-- Data for this task follows --
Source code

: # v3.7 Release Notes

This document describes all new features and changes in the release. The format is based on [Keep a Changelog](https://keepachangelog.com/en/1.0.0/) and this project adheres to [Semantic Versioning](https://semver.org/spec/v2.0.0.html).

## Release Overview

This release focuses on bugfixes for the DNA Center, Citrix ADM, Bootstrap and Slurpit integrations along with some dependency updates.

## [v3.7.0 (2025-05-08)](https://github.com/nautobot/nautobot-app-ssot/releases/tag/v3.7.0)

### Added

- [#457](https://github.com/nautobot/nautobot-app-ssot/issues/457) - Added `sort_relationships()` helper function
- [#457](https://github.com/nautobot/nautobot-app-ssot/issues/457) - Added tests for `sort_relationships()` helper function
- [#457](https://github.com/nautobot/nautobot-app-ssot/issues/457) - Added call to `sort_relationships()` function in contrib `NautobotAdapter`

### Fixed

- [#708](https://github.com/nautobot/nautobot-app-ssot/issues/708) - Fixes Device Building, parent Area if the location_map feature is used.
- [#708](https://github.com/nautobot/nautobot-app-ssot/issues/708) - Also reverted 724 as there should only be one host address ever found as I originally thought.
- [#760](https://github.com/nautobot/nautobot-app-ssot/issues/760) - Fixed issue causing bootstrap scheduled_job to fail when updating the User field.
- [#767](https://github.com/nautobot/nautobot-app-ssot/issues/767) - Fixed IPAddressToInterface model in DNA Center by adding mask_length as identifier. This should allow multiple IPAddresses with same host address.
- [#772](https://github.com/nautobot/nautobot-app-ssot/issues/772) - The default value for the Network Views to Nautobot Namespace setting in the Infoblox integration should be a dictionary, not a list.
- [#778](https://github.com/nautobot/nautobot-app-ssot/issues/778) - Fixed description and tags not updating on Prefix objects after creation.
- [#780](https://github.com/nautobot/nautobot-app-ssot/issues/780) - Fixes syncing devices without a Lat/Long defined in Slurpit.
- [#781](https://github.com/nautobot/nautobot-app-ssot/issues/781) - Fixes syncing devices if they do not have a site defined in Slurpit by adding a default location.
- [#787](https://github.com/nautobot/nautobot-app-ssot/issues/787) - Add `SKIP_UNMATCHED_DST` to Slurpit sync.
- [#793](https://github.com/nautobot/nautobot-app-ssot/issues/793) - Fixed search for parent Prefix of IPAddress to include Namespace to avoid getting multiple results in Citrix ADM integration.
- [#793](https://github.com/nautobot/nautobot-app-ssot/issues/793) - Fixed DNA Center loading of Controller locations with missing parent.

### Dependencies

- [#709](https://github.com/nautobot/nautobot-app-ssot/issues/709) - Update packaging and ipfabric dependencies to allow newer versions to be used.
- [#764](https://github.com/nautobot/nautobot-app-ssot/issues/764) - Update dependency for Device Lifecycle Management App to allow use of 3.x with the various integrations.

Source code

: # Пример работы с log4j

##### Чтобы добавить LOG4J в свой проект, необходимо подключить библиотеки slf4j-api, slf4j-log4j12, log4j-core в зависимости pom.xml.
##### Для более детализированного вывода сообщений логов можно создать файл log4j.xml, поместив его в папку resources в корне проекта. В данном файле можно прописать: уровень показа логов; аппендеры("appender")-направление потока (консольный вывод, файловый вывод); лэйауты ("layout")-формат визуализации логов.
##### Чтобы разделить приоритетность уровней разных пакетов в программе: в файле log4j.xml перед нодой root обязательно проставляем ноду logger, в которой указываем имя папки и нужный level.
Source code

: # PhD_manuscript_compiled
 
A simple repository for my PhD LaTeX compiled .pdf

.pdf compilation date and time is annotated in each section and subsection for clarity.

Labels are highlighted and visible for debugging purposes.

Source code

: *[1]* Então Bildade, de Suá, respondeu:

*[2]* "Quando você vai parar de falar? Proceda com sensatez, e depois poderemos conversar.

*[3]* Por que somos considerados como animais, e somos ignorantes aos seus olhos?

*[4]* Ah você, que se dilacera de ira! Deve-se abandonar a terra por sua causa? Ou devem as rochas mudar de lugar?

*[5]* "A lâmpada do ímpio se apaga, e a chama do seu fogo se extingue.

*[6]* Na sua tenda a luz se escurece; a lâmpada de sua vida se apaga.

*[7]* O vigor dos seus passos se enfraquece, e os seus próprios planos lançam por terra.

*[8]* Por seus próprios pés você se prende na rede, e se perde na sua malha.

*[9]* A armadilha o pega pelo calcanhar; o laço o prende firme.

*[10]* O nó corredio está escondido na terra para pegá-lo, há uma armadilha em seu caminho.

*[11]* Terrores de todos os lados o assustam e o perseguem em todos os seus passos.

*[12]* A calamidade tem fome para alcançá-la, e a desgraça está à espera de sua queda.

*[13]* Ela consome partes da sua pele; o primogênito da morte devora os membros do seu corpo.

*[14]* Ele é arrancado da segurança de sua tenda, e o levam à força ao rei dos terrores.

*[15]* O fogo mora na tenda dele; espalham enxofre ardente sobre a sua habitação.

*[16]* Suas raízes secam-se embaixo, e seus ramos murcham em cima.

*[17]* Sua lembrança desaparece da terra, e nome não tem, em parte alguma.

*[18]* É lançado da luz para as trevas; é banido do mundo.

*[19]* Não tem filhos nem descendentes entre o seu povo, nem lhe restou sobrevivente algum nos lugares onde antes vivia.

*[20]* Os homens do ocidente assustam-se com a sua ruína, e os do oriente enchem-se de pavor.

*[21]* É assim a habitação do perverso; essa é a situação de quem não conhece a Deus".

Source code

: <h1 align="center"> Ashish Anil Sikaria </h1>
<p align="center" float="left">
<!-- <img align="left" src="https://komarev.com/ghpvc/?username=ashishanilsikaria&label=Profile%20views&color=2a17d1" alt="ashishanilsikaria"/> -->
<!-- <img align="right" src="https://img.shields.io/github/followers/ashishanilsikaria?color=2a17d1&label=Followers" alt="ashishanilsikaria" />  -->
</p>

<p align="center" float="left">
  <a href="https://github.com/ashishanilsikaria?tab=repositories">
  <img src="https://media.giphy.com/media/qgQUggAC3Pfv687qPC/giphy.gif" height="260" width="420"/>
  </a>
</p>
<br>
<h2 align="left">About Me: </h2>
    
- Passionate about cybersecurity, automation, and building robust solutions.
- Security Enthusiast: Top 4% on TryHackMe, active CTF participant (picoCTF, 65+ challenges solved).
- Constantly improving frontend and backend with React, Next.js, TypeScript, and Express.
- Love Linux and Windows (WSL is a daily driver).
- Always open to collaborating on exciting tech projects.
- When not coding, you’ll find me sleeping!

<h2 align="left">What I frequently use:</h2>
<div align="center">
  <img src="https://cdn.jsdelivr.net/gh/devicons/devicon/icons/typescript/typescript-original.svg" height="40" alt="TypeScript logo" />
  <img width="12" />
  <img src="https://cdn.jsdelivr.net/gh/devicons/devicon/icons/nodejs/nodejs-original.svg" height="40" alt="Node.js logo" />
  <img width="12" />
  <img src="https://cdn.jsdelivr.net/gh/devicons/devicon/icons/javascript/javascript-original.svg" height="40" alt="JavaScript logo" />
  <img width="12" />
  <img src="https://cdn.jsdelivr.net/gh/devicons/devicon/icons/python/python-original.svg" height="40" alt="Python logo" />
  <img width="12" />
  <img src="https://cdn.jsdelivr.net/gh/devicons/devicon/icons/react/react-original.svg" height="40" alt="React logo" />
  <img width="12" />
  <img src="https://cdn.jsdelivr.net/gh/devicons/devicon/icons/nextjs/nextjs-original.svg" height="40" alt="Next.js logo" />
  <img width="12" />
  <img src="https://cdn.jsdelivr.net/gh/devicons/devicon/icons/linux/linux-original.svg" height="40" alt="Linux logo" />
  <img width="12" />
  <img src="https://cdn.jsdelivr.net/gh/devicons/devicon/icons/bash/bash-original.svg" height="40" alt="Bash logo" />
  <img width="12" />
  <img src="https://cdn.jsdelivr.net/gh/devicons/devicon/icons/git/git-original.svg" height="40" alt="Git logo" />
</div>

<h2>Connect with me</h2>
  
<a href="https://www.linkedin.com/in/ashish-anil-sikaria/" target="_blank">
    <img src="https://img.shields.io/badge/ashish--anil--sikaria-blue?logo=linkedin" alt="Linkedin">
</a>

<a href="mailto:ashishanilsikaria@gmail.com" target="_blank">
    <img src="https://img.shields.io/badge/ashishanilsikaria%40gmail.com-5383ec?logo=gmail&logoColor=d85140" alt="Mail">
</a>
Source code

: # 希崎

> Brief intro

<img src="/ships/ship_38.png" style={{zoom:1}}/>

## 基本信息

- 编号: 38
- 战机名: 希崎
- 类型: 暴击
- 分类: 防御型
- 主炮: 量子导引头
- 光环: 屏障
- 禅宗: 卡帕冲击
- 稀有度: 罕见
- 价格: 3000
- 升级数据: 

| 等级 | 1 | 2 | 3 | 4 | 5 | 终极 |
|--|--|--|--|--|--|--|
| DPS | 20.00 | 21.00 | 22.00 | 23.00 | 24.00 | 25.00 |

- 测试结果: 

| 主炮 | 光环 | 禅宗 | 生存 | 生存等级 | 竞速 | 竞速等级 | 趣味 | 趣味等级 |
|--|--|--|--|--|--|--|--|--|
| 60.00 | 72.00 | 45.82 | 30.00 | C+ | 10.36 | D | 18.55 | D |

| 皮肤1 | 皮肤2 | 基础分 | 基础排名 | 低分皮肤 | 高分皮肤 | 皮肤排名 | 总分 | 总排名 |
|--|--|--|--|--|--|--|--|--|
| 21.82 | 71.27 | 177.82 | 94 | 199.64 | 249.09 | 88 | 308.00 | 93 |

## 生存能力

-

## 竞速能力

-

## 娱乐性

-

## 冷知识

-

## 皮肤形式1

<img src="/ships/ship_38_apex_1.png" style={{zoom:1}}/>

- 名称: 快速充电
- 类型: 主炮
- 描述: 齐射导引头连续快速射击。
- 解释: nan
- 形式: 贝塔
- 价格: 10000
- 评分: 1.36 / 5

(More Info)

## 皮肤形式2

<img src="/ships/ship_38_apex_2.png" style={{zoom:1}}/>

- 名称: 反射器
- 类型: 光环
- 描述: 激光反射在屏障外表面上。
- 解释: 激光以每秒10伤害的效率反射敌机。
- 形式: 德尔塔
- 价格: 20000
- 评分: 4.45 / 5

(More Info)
-- Data for this task concluded --
--- Task directions ---
Copy every line that contains "integrations" from the listing above.

--- Exercise output ---
This release focuses on bugfixes for the DNA Center, Citrix ADM, Bootstrap and Slurpit integrations along with some dependency updates.
- [#764](https://github.com/nautobot/nautobot-app-ssot/issues/764) - Update dependency for Device Lifecycle Management App to allow use of 3.x with the various integrations.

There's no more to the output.